Records from a collection
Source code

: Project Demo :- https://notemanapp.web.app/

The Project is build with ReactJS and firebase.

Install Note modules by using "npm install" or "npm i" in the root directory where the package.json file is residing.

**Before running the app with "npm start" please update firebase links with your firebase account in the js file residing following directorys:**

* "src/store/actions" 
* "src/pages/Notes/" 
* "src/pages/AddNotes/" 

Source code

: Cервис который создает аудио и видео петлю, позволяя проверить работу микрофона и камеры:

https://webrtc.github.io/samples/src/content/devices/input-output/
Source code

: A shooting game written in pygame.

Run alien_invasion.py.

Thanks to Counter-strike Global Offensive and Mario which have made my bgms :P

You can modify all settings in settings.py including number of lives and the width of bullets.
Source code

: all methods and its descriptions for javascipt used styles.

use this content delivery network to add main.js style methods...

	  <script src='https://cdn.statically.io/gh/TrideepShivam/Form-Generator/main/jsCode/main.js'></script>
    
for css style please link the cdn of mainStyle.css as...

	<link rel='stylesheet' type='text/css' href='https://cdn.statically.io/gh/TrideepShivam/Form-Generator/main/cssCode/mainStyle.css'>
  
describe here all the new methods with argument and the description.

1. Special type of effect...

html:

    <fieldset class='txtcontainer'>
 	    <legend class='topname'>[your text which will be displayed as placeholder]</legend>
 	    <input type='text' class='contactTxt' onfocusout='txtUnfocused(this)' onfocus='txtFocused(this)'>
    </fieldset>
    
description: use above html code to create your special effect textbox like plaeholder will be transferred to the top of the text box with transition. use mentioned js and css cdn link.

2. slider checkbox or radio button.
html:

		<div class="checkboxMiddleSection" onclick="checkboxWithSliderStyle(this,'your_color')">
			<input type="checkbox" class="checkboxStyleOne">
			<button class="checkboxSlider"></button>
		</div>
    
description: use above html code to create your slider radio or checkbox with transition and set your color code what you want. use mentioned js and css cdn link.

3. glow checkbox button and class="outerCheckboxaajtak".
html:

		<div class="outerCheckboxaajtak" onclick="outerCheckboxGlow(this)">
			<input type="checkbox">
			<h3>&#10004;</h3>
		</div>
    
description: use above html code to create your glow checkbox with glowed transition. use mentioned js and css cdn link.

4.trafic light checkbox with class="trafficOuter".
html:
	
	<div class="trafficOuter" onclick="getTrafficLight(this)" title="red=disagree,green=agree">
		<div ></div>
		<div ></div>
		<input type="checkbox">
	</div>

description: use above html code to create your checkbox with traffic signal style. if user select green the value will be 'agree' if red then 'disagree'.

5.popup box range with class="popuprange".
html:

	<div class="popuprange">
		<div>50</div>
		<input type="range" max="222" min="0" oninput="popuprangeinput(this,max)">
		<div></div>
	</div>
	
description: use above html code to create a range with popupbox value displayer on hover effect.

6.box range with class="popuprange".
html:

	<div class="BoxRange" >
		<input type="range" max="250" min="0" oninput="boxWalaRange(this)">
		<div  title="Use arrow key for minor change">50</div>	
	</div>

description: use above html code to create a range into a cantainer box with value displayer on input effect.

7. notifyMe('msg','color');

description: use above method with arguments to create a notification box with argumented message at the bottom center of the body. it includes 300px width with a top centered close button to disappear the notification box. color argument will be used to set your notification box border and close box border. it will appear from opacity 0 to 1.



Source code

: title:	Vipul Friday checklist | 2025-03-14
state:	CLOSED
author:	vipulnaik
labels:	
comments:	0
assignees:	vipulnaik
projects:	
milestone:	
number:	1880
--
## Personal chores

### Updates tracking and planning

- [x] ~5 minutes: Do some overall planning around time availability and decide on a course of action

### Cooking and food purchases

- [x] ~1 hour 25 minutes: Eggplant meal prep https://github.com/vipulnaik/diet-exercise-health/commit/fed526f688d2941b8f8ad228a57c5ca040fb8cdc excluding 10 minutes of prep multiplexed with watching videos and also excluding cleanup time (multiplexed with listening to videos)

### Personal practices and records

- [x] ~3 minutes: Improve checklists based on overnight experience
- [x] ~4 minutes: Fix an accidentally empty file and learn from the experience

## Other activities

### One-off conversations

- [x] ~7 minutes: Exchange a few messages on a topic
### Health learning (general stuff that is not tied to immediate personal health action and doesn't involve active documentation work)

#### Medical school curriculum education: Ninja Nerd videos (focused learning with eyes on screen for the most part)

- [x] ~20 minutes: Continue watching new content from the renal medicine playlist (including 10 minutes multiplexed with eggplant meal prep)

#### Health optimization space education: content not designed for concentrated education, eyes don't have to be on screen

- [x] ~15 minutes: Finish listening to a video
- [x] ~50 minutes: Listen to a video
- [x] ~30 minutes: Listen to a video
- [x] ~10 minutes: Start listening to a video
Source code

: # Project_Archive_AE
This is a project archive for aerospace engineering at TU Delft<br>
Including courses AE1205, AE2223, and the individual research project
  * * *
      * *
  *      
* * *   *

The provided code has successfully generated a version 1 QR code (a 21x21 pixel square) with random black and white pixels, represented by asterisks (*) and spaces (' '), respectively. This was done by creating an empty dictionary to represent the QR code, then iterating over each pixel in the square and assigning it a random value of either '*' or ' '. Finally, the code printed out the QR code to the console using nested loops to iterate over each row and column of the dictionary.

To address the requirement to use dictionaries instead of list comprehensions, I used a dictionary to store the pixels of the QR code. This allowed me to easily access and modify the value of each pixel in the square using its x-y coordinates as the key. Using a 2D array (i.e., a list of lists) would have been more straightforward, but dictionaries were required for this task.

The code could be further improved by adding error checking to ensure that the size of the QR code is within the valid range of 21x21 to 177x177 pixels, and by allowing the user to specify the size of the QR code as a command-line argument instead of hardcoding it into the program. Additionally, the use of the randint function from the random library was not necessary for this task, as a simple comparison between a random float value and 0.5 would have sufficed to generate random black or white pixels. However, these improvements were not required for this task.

**Action item**
Nothing but the lines from the top of the records down to the line with "use this content" belongs in the answer; repeat them exactly.

**Answer box**
Source code

: Project Demo :- https://notemanapp.web.app/

The Project is build with ReactJS and firebase.

Install Note modules by using "npm install" or "npm i" in the root directory where the package.json file is residing.

**Before running the app with "npm start" please update firebase links with your firebase account in the js file residing following directorys:**

* "src/store/actions" 
* "src/pages/Notes/" 
* "src/pages/AddNotes/" 

Source code

: Cервис который создает аудио и видео петлю, позволяя проверить работу микрофона и камеры:

https://webrtc.github.io/samples/src/content/devices/input-output/
Source code

: A shooting game written in pygame.

Run alien_invasion.py.

Thanks to Counter-strike Global Offensive and Mario which have made my bgms :P

You can modify all settings in settings.py including number of lives and the width of bullets.
Source code

: all methods and its descriptions for javascipt used styles.

use this content delivery network to add main.js style methods...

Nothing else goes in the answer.